It was a stately house, with a large veranda at the front, and a good sized backyard, which was protected on the street side with its six foot high white picket fence, and a wire fence on the other side nearest our neighbours. At the back of the yard was a garage. This garage wasn’t like most garages, because it had an old pigeon coup incorporated into the attic. (Evidently my grandfather had once bred a large flock of pigeons there.)

The dominant feature of the backyard was a massive pear tree, which had been planted by my uncle when he was a teenager. By the time I was in my teens, that tree had grown almost as tall as our house.

The first 5 years of my life were spent in that backyard, playing alone or with my mother. So, during those early years, the yard was my whole world. As I grew older, my backyard play became more aggressive. One of my favourite activities was digging (what I thought were deep holes) in a small corner at the very back of the yard, in an area set aside for my play. Occasionally I’d dig up the bones of family pets, long gone. Often I pretended that I was digging down to China.

By the time I was about 10 years old, one of my summer chores was to pick the fruit from our giant pear tree. My mother and grandmother would make preserves from what I collected.

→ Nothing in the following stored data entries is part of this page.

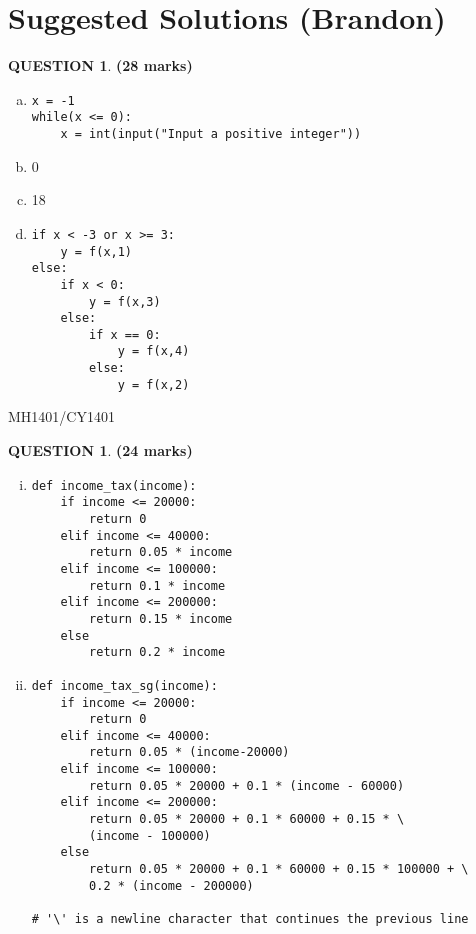 \documentclass[a4paper,12pt]{article}
\theoremstyle{definition}
\newtheorem{ques}[dummy]{QUESTION}
\theoremstyle{plain}
\newcommand{\py}{python}
\begin{document}
\section*{Suggested Solutions (Brandon)}
\begin{ques}\hfill\textbf{(28 marks)}\\
	\begin{enumerate}[(a)]
		\item 
		\begin{verbatim}
x = -1
while(x <= 0):
    x = int(input("Input a positive integer"))
		\end{verbatim}
		\item 0
		\item 18
		\item 
\begin{verbatim}
if x < -3 or x >= 3:
    y = f(x,1)
else:
    if x < 0:
        y = f(x,3)
    else:
        if x == 0:
            y = f(x,4)
        else:
            y = f(x,2)
\end{verbatim}
	\end{enumerate}
\end{ques}

\newpage
\hfill MH1401/CY1401\vspace*{0.5em}
\begin{ques}\hfill \textbf{(24 marks)}\\
	\begin{enumerate}[(i)]
		\item 
		\begin{verbatim}
def income_tax(income):
    if income <= 20000:
        return 0
    elif income <= 40000:
        return 0.05 * income
    elif income <= 100000:
        return 0.1 * income
    elif income <= 200000:
        return 0.15 * income
    else
        return 0.2 * income
		\end{verbatim}
		
		
		\item 
		\begin{verbatim}
def income_tax_sg(income):
    if income <= 20000:
        return 0
    elif income <= 40000:
        return 0.05 * (income-20000)
    elif income <= 100000:
        return 0.05 * 20000 + 0.1 * (income - 60000)
    elif income <= 200000:
        return 0.05 * 20000 + 0.1 * 60000 + 0.15 * \
        (income - 100000)
    else
        return 0.05 * 20000 + 0.1 * 60000 + 0.15 * 100000 + \ 
        0.2 * (income - 200000)

# '\' is a newline character that continues the previous line
		\end{verbatim}
	\end{enumerate}
\end{ques}
\end{document}
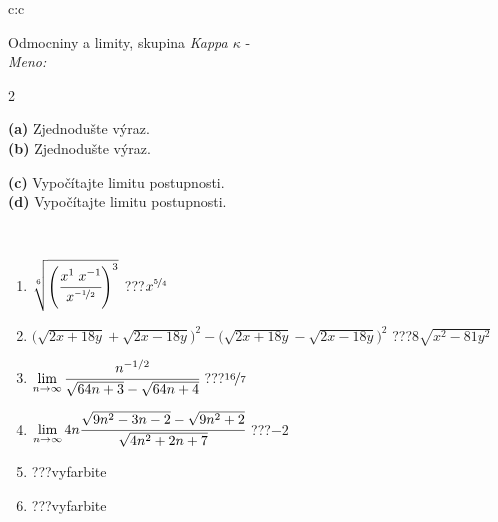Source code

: \documentclass[10pt]{report}
\begin{document}
\begin{tabular}{c:c}
\begin{minipage}[c][104.5mm][t]{0.5\linewidth}
\begin{center}
\vspace{7mm}
{\huge Odmocniny a limity, skupina \textit{Kappa $\kappa$} -}\\[5mm]
\textit{Meno:}\phantom{xxxxxxxxxxxxxxxxxxxxxxxxxxxxxxxxxxxxxxxxxxxxxxxxxxxxxxxxxxxxxxxxx}\\[5mm]
\begin{minipage}{0.95\linewidth}
\begin{center}
{\small \begin{multicols}{2} \raggedright
\textbf{(a)} Zjednodušte výraz. \\[1mm]
\textbf{(b)} Zjednodušte výraz. \par \columnbreak
\textbf{(c)} Vypočítajte limitu postupnosti. \\[1mm]
\textbf{(d)} Vypočítajte limitu postupnosti.
\end{multicols}
}
\end{center}
\end{minipage}
\\[4mm]
\begin{minipage}{0.79\linewidth}
\begin{center}
\begin{varwidth}{\linewidth}
\begin{enumerate}
\small
\item $\sqrt[6]{\left(\cfrac{x^{1}\;x^{-1}}{x^{\nicefrac{-1}{2}}}\right)^{3}}$\quad \dotfill\; ???\;\dotfill \quad $x^{\nicefrac{5}{4}}$
\item {\footnotesize{\scriptsize$\big(\sqrt{2x+18y}+\sqrt{2x-18y}\big)^2-\big(\sqrt{2x+18y}-\sqrt{2x-18y}\big)^2$}\quad \dotfill\; ???\;\dotfill \quad $8\sqrt{x^2-81y^2}$}
\item $\lim\limits_{n\to\infty}\cfrac{n^{-1/2}}{\sqrt{64n+3}-\sqrt{64n+4}}$\quad \dotfill\; ???\;\dotfill \quad $\nicefrac{16}{7}$
\item $\lim\limits_{n\to\infty}4n\cfrac{\sqrt{9n^2-3n-2}-\sqrt{9n^2+2}}{\sqrt{4n^2+2n+7}}$\quad \dotfill\; ???\;\dotfill \quad $-2$
\item \quad \dotfill\; ???\;\dotfill \quad vyfarbite
\item \quad \dotfill\; ???\;\dotfill \quad vyfarbite
\end{enumerate}
\end{varwidth}
\end{center}
\end{minipage}

\end{center}
\end{minipage}
\end{tabular}
\end{document}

I can still remember the smell of those preserves as they were being cooked in the kitchen. I made my first income thanks to that tree. I’d filled quart sized baskets with the fruit, load them onto a wagon, then sell them to neighbours up and down the street.

This was my house. The place I called home for 22 years. However, when I graduated from McMaster University and enrolled at Emmanual College in Toronto, I had to leave that home and move on with my life. In the years following, I returned to my old neigbhourhood and the family home, many times to visit my parents, but I never again lived in the house. / When my Dad passed away and my Mother had to move into long term care, the family home was sold.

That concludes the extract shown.